» **Assignment**
Your task is to copy the stretch of lines in the records below that begins with the line containing "with few clusters." and ends with the line containing "Column~(5) tests for", exactly as written, with nothing added.

┌──

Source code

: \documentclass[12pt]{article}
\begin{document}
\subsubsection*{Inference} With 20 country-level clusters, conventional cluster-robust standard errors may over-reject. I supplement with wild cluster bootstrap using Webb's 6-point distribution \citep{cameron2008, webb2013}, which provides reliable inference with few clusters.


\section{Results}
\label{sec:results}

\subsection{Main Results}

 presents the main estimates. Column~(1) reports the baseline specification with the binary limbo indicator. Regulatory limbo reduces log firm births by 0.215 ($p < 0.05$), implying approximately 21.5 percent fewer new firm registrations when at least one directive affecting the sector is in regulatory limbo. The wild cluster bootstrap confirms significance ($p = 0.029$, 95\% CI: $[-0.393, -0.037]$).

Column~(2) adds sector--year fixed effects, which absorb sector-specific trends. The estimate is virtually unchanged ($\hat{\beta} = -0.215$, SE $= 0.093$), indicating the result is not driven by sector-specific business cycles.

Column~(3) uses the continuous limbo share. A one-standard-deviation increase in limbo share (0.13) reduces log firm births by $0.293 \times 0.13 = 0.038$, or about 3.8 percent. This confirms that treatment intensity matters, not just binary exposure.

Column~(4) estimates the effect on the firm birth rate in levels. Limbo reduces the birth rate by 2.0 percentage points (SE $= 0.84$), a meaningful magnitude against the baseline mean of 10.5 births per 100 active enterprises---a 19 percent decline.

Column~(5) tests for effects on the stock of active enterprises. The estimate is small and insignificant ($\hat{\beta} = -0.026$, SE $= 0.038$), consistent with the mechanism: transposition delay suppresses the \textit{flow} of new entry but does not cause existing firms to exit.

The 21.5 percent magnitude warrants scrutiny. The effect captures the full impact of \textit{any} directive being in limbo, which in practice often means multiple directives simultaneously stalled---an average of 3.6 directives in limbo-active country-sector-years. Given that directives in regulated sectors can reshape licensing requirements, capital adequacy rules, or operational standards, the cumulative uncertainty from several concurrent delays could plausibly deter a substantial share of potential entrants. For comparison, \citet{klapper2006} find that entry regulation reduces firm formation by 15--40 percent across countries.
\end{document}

└──

» **Response for this exercise**
\subsubsection*{Inference} With 20 country-level clusters, conventional cluster-robust standard errors may over-reject. I supplement with wild cluster bootstrap using Webb's 6-point distribution \citep{cameron2008, webb2013}, which provides reliable inference with few clusters.


\section{Results}
\label{sec:results}

\subsection{Main Results}

 presents the main estimates. Column~(1) reports the baseline specification with the binary limbo indicator. Regulatory limbo reduces log firm births by 0.215 ($p < 0.05$), implying approximately 21.5 percent fewer new firm registrations when at least one directive affecting the sector is in regulatory limbo. The wild cluster bootstrap confirms significance ($p = 0.029$, 95\% CI: $[-0.393, -0.037]$).

Column~(2) adds sector--year fixed effects, which absorb sector-specific trends. The estimate is virtually unchanged ($\hat{\beta} = -0.215$, SE $= 0.093$), indicating the result is not driven by sector-specific business cycles.

Column~(3) uses the continuous limbo share. A one-standard-deviation increase in limbo share (0.13) reduces log firm births by $0.293 \times 0.13 = 0.038$, or about 3.8 percent. This confirms that treatment intensity matters, not just binary exposure.

Column~(4) estimates the effect on the firm birth rate in levels. Limbo reduces the birth rate by 2.0 percentage points (SE $= 0.84$), a meaningful magnitude against the baseline mean of 10.5 births per 100 active enterprises---a 19 percent decline.

Column~(5) tests for effects on the stock of active enterprises. The estimate is small and insignificant ($\hat{\beta} = -0.026$, SE $= 0.038$), consistent with the mechanism: transposition delay suppresses the \textit{flow} of new entry but does not cause existing firms to exit.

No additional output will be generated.